#### DATASET RECORDS:
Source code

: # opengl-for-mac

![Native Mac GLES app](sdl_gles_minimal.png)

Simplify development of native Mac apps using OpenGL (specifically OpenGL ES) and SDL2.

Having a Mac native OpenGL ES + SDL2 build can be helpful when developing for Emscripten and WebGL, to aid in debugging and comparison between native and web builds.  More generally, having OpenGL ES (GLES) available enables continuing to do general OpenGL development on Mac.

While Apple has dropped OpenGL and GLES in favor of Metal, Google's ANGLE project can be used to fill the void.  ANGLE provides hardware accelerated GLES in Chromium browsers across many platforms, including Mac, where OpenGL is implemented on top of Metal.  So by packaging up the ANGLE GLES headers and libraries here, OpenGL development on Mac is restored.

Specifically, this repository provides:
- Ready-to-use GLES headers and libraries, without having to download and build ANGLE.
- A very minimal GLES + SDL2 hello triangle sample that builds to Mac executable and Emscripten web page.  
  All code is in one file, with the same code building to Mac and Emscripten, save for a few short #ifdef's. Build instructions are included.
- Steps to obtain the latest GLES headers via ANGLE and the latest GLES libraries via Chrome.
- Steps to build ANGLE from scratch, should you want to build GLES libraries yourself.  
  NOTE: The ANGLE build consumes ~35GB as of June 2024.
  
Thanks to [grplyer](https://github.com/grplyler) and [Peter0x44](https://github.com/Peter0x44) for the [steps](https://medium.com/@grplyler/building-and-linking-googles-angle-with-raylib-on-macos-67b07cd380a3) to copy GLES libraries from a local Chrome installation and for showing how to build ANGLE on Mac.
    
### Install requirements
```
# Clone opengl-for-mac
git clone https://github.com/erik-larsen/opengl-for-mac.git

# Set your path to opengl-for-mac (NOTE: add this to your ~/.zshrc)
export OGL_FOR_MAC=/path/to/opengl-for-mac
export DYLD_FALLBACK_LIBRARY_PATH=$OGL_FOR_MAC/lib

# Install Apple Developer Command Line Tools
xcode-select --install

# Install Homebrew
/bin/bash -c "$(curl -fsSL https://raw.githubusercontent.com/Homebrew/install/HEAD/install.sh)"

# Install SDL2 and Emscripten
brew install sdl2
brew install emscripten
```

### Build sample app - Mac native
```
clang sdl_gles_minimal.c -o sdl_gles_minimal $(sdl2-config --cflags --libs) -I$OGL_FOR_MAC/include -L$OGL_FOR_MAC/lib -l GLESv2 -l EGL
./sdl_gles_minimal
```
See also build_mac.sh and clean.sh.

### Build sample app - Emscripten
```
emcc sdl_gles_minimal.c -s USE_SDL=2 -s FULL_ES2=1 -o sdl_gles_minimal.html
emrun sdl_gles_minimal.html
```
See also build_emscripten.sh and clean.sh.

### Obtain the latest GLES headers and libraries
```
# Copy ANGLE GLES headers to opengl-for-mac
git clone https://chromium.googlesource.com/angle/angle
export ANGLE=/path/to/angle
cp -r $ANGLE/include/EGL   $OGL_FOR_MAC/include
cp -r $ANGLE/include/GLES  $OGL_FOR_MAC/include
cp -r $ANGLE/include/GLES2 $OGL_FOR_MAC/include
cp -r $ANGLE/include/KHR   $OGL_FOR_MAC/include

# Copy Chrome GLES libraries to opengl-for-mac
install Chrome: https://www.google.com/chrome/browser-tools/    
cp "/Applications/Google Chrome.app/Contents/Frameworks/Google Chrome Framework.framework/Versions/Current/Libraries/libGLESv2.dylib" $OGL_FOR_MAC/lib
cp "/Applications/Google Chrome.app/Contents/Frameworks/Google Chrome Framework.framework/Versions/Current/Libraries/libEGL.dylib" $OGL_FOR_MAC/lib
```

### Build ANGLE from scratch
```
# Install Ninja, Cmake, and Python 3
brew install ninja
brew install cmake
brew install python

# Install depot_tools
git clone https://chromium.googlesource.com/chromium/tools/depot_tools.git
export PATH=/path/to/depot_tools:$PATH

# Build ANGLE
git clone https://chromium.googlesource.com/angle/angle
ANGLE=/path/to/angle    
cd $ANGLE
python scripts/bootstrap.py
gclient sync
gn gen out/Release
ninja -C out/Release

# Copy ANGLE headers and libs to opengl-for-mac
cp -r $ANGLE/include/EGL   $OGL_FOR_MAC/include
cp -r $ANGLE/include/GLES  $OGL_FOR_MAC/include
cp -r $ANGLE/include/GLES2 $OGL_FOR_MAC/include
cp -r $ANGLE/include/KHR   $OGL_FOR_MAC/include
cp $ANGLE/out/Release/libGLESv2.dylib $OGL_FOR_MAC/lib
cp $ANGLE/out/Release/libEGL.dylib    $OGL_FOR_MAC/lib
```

#### WORK REQUEST:
If a line in the records contains the string "also", include it in the count; report that count alone.

#### YOUR SOLUTION:
2